Saat Clarissa Yasuda bersiap merekrut puluhan individu untuk penelitian ilmiah tentang penyakit Covid yang berkepanjangan, ahli saraf juga harus menghadapi dampak Covid pada otaknya setelah tertular virus corona pada Agustus 2020.
“Saya tidak kembali normal, saya tidak kembali ke keadaan pra-Covid dalam hal kognitif, konsentrasi, ketangkasan dan pemikiran yang fleksibel … setelah satu setengah tahun, saya pikir saya bisa mendapatkan kembali 30% atau 40%. Namun, saya tidak benar-benar pulih 100%,” kata Clarissa Yasuda, ahli saraf berusia 46 tahun.
“Saya bukan orang yang sama, sepertinya skor IQ saya turun,” lanjut wanita yang berpredikat sebagai profesor di Campinas State University School of Medicine kepada BBC Brasil ini.
“Penyakit ini membuat saya sangat tidak nyaman. Setelah satu setengah tahun, dengan usaha keras, disiplin yang ketat, menggabungkan banyak hal, saya merasa sedikit lebih baik. Saya khawatir [kemampuan otak] Saya tidak bisa pulih sepenuhnya,” katanya.
Yasuda mengakui bahwa keahliannya di bidang neurologi membuatnya “menyadari perbedaan halus” dalam kemampuan dan fungsi otaknya.
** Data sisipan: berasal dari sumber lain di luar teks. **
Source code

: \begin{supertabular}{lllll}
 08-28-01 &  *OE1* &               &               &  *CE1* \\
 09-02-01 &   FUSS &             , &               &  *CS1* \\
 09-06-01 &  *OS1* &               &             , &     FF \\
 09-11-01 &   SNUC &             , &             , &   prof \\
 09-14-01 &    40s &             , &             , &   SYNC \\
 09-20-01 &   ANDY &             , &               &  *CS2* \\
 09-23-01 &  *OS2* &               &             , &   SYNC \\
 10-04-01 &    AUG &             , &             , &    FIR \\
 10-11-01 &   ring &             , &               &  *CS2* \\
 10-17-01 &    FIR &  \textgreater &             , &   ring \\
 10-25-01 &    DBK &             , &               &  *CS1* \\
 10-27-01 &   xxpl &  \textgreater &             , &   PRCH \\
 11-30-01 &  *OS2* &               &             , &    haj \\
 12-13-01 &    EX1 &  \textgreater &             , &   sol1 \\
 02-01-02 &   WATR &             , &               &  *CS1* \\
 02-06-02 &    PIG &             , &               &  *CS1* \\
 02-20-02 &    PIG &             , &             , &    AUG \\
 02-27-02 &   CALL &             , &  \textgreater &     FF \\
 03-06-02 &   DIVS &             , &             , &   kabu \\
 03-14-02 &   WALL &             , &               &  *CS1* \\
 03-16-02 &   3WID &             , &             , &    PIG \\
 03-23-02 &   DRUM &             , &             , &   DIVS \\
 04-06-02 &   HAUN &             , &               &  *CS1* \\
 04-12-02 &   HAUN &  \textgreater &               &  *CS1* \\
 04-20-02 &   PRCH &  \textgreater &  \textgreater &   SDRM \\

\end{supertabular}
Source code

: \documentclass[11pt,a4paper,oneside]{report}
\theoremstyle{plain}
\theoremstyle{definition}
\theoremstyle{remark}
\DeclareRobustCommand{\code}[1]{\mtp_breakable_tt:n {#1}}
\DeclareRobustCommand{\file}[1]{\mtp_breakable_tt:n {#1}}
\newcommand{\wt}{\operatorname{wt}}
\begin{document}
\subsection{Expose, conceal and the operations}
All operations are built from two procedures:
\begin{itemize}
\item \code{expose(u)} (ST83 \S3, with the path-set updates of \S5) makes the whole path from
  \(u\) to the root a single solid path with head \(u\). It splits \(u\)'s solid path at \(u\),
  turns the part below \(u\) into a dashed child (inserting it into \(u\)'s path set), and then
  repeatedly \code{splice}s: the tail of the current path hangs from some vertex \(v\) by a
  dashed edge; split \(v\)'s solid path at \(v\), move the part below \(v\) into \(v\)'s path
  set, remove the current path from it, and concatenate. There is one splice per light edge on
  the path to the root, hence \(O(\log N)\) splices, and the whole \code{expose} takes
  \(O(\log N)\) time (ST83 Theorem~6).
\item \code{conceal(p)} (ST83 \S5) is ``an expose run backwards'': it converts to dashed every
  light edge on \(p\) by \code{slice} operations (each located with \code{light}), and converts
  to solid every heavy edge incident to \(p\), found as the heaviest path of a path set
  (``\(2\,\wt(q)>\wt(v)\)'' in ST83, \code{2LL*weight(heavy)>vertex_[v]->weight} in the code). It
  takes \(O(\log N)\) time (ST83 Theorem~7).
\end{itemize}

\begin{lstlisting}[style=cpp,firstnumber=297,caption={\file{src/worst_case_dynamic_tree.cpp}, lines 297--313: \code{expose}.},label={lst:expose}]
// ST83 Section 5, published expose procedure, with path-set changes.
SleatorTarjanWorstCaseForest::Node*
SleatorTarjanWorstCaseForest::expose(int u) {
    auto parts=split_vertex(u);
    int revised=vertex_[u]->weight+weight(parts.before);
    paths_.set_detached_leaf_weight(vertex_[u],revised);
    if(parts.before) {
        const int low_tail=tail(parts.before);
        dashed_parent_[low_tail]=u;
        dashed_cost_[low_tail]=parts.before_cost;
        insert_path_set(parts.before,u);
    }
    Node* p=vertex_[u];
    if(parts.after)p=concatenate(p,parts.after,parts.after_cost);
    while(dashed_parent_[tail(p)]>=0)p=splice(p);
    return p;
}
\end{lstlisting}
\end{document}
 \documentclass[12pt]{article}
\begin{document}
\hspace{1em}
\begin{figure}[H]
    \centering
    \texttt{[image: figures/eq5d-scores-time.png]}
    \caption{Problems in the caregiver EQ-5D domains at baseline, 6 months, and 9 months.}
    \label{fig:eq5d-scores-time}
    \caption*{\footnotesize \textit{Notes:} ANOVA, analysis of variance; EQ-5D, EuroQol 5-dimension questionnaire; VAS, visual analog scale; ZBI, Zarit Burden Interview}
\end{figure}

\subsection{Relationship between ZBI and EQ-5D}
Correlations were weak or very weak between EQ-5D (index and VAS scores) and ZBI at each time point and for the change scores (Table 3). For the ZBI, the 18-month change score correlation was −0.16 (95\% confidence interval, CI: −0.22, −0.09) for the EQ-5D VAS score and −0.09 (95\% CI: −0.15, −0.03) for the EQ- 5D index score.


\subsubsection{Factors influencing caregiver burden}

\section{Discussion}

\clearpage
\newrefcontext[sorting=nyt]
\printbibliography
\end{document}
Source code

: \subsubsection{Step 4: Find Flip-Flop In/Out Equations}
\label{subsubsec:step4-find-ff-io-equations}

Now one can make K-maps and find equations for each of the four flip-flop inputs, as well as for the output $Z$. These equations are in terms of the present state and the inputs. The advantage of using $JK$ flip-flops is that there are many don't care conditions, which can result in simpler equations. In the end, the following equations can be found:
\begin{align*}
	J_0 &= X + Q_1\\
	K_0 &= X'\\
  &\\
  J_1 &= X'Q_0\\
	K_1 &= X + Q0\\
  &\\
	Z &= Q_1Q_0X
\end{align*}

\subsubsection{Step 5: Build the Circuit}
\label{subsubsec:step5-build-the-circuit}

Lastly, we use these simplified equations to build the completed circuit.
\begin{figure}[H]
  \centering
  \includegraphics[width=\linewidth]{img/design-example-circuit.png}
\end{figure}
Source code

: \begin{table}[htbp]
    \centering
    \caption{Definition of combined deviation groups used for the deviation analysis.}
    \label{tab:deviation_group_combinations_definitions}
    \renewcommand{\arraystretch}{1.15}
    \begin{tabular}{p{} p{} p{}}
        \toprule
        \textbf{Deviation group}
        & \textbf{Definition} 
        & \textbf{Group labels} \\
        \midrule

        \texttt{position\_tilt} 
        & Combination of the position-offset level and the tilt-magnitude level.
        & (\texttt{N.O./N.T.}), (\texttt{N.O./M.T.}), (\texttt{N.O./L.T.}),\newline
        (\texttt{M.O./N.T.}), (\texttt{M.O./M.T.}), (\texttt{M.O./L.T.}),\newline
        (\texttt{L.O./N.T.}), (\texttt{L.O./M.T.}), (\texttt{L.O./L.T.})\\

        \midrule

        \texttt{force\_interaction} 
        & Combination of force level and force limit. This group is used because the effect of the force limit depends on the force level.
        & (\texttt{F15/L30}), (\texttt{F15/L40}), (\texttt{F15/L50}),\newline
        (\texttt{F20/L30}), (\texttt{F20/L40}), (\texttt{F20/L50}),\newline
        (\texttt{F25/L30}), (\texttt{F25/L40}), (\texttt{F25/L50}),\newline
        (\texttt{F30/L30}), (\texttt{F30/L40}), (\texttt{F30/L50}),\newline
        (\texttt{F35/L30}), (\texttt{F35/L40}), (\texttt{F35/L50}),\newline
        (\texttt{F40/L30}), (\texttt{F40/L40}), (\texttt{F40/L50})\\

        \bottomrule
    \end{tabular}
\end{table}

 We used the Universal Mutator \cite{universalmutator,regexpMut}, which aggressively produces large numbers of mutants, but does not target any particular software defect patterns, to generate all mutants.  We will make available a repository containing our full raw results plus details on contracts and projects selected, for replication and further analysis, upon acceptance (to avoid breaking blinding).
“Saya melihat dua sisi,” ujarnya merujuk pada pengalamannya sebagai ahli saraf dan pengalaman pribadinya dalam menangani Covid yang berkepanjangan.
Covid diperpanjang
“Disfungsi kognitif” adalah salah satu efek dari paparan Covid-19 yang berkepanjangan, menurut Organisasi Kesehatan Dunia (WHO). Efek lain termasuk kelelahan dan sesak napas.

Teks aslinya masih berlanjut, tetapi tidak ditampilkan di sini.